+++ Material for this task +++

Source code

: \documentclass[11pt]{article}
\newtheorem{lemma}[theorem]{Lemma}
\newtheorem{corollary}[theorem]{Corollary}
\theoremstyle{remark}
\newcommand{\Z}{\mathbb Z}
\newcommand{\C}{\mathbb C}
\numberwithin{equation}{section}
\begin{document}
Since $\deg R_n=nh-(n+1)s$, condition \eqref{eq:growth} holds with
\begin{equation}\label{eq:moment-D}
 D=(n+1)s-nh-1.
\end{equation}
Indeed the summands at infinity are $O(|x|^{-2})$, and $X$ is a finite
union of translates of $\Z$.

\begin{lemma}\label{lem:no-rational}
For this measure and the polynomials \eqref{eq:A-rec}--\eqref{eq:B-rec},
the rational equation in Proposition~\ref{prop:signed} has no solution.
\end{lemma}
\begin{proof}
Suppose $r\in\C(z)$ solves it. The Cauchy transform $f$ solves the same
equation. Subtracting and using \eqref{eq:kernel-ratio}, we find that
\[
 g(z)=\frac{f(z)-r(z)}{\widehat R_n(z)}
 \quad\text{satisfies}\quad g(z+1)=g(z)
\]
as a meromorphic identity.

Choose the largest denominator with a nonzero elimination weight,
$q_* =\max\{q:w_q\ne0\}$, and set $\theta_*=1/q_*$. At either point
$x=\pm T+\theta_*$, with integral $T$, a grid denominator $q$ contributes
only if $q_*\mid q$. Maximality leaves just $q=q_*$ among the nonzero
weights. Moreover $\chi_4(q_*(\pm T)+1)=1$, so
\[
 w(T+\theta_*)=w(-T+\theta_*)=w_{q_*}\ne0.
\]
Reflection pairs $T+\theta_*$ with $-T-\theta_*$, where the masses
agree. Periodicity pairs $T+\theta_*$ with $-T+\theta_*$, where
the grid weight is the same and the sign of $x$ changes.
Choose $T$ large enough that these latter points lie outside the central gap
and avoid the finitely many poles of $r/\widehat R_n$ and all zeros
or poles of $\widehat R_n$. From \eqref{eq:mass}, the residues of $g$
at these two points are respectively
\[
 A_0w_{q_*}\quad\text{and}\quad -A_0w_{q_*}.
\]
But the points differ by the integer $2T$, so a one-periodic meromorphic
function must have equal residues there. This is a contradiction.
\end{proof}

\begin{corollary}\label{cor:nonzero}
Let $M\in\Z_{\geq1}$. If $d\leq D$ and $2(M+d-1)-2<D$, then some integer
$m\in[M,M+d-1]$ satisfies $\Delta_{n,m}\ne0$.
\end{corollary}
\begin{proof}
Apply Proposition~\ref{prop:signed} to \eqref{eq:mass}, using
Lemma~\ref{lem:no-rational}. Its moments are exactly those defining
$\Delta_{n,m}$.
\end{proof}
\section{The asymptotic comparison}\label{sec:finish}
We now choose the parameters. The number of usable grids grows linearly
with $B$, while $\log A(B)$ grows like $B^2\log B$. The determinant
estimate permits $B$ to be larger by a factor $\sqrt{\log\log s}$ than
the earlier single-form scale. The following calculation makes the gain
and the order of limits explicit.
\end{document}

+++

• _Task brief_:
The lines you return should be those above that contain the word "meromorphic", every one of them.

• _Finished exercise_:
as a meromorphic identity.
But the points differ by the integer $2T$, so a one-periodic meromorphic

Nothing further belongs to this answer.